It’s been a while since my last career update and a lot has happened in the meantime. Among other things I’ve got a new job, have been meeting new and exciting people and acquiring new experiences, but most of all I’ve been exploring quite some new skills and also applying those to making a living.
In
order keep one’s employability high,
which is becoming a must in these times of an overall job market flexibilization, one
needs to stay flexible too and keep training those adjustability muscles.
Literally, this means to continuously develop various sets of skills and not only rely on those capabilities that
proved to earn you some money once and for a while provided some financial
security. Following this idea, I’ve tried not to get rusty and changed
the field of my expertise a bit, which would mean utilizing different skills
than those I used in my previous job.
Though
I’d certainly need a different set of skills in my new marketing and sales role
than those I needed as a market researcher, it’s not those skills I wanted to
talk about. As mentioned in my previous posts a while ago, I’ve been re-exploring teaching on a number of
occasions and in different forms and couldn’t but notice how rewarding it was.
That is why I decided to write about it and explain why I thought so.
My
attitude to teaching as a possible occupation
varied considerably at different periods of my life.

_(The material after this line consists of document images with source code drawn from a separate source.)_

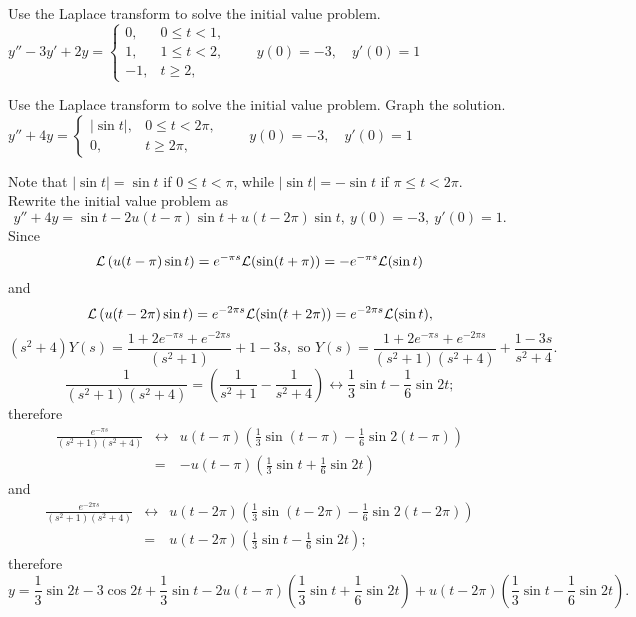 \documentclass{ximera}
\begin{document}
\begin{problem}\label{exer:8.5.5} Use the Laplace transform to solve the initial value problem.
$y''-3y'+2y= \left\{\begin{array}{rl} 0,&0\le
t<1,\\ 1,&1\le t<2,\\ -1,&t\ge 2,\end{array}\right.\qquad y(0)=-3,\quad y'(0)=1$
\end{problem}

\begin{problem}\label{exer:8.5.6} Use the Laplace transform to solve the initial value problem.  Graph the solution. 
$y''+4y= \left\{\begin{array}{cl}|\sin
t|,&0\le t<2\pi,\\ 0,&t\ge 2\pi,\end{array}\right.\qquad
y(0)=-3,\quad y'(0)=1$

\begin{solution}
Note that $|\sin t|=\sin t$ if $0\le t<\pi$, while
 $|\sin t|=-\sin t$ if $\pi\le t<2\pi$. Rewrite the initial value
problem as
$$
y''+4y=\sin t-2u(t-\pi)\sin t+u(t-2\pi)\sin t,\ y(0)=-3,\ y'(0)=1.
$$
Since
$$
{\cal L}\left(u(t-\pi)\sin t\right)=e^{-\pi s}{\cal
L}(\sin(t+\pi))=-e^{-\pi s}{\cal L}(\sin t)
$$
 and
$$
{\cal L}\left(u(t-2\pi)\sin t\right)=e^{-2\pi s}{\cal
L}(\sin(t+2\pi))=e^{-2\pi s}{\cal L}(\sin t),
$$
$$
(s^2+4)Y(s)=\frac{1+2e^{-\pi s}+e^{-2\pi s}}{(s^2+1)}+1-3s,\mbox{ so }
Y(s)=\frac{1+2e^{-\pi s}+e^{-2\pi
s}}{(s^2+1)(s^2+4)}+\frac{1-3s}{s^2+4}.
$$
$$
\frac{1}{(s^2+1)(s^2+4)}=\left(\frac{1}{s^2+1}-\frac{1}{s^2+4}\right)
\leftrightarrow \frac{1}{3}\sin t-\frac{1}{6}\sin2t;
$$
therefore
\begin{eqnarray*}
\frac{e^{-\pi s}}{(s^2+1)(s^2+4)}
&\leftrightarrow&
u(t-\pi)\left(\frac{1}{3}\sin(t-\pi)-\frac{1}{6}\sin2(t-\pi)\right)\\
&=&-u(t-\pi)\left(\frac{1}{3}\sin t+\frac{1}{6}\sin2t\right)
\end{eqnarray*}
and
\begin{eqnarray*}
\frac{e^{-2\pi s}}{(s^2+1)(s^2+4)}
&\leftrightarrow&
u(t-2\pi)\left(\frac{1}{3}\sin(t-2\pi)-\frac{1}{6}\sin2(t-2\pi)\right)\\
&=&u(t-2\pi)\left(\frac{1}{3}\sin t-\frac{1}{6}\sin2t\right);
\end{eqnarray*}
therefore
$$
y=\frac{1}{3}\sin2t-3\cos2t+\frac{1}{3}\sin t
- 2 u(t-\pi)\left(\frac{1}{3}\sin t+\frac{1}{6}\sin2t\right)
+u(t-2\pi)\left(\frac{1}{3}\sin
t-\frac{1}{6}\sin2t\right).
$$
\end{solution}
\end{problem}
\end{document}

Next to the fact that I’ve
had some amazing teachers to learn from, starting with my high school mentor,
my English teacher from high school and university and my yoga teacher as of
late, there were people who wouldn’t recommend becoming one based on their own
experiences. My diseased grandma, for instance, an elementary school teacher
herself who’d been teaching for more than 40 years at a Ukrainian village
school. Upon hearing that I started a teacher training at a university, she
persistently told me to, if at all possible, become something else but a
teacher. Not good for your nervous system, she said. But then again, my poor
granny had to teach like all the subjects on her own, to the first and third
graders at the same time and in the same classroom too! No wonder she’d get
some overwrought nerves
issues after all, given the circumstances.
So
I listed to my granny and didn’t become a teacher back then. I’ve studied some
more and explored market research as an industry later on. But as an advocate
of the so-called ‘hybrid employment’ I wrote earlier about, at
some point I decided to see for myself what it felt like to teach. To find out
that teaching could actually be great! Training my successor-to-be at an old
job, giving yoga classes to a couple of friends and then to a group of 10 and
finally becoming a part-time English tutor for secondary school students I’ve
been in quite some ‘teaching’ situations to find out.
Not
sure whether I’d still be that enthusiastic about teaching if I made it my
fulltime job, but for the time being, combining the above-mentioned ‘episodes’
of teaching with a part-time office job I’ve been more than enjoying it. For
those who might consider teaching or are doing it already I came up with a list of 10 reasons why I find it rewarding. Here they are, explained:
1. If
you want to learn something really
thoroughly, you’ve got to start teaching it. Having to teach something makes you the best student you can be of the
field in question: that’s when you’ll really get to the heart of the matter of
whatever you are trying to grasp. Just ask me why I decided to take up a yoga
teacher training? That’s why!
2. Seeing
people you are teaching have progress
gives you a kick. Like your students writing a composition in English with only
minor mistakes while they couldn’t put down two sentences just a while ago? Indescribable!
3. Usually
it’s not only the subject specific knowledge you are providing, it’s much more personality building what you do than
you might think. You cannot teach English well without teaching someone the
discipline of looking up every unknown word he or she comes across. The same
applies to yoga: discipline here is the key.
4. While
teaching you are observing yourself
at the same time, noticing skills you miss to become more efficient. Just think
of the best wording to explain a grammar rule or talk your yoga students into
an asana. It’s comparable to holding a mirror in front of yourself, a great
self-reflection practice, no doubt!
5. You
are training your listening skills a
lot and those might come handy not only to a teacher, but to a successful sales
person, a project manager or a HR professional as well.
6. You
develop patience and that one is
considered common good in our fast moving ‘action-reaction’
society, where ‘instant’ is rapidly
becoming the new ‘good’.
7. Trying
to find a right approach to different people you are becoming more open-minded. Another great quality and totally
in line with the idea of training those adjustability muscles.
8. You
are not only teaching out there, usually you are learning from your students a lot too. How do you think I found out
what Snapchat was or the latest Dutch slang? Right, from my English students!
9. Money
you earn teaching might not be as much (or it might also be a lot, depending on
what it is you are teaching), but it’s gratitude
and progress of those you teach that
are most pleasing.
10. Teaching
is rewarding, just because it is! Go and try for yourself if you haven’t yet.
Teach an older relative or neighbor to use Facebook or a smartphone
application, lead a teenage soccer team or train your colleague to use the
software you know well. Enjoyment
most likely guaranteed!
Do you recognize the points I
highlighted here or did you have any of these experiences while, either
formally or informally, teaching something to someone? Please do share your
thoughts in the comments: I’d be very excited to find out!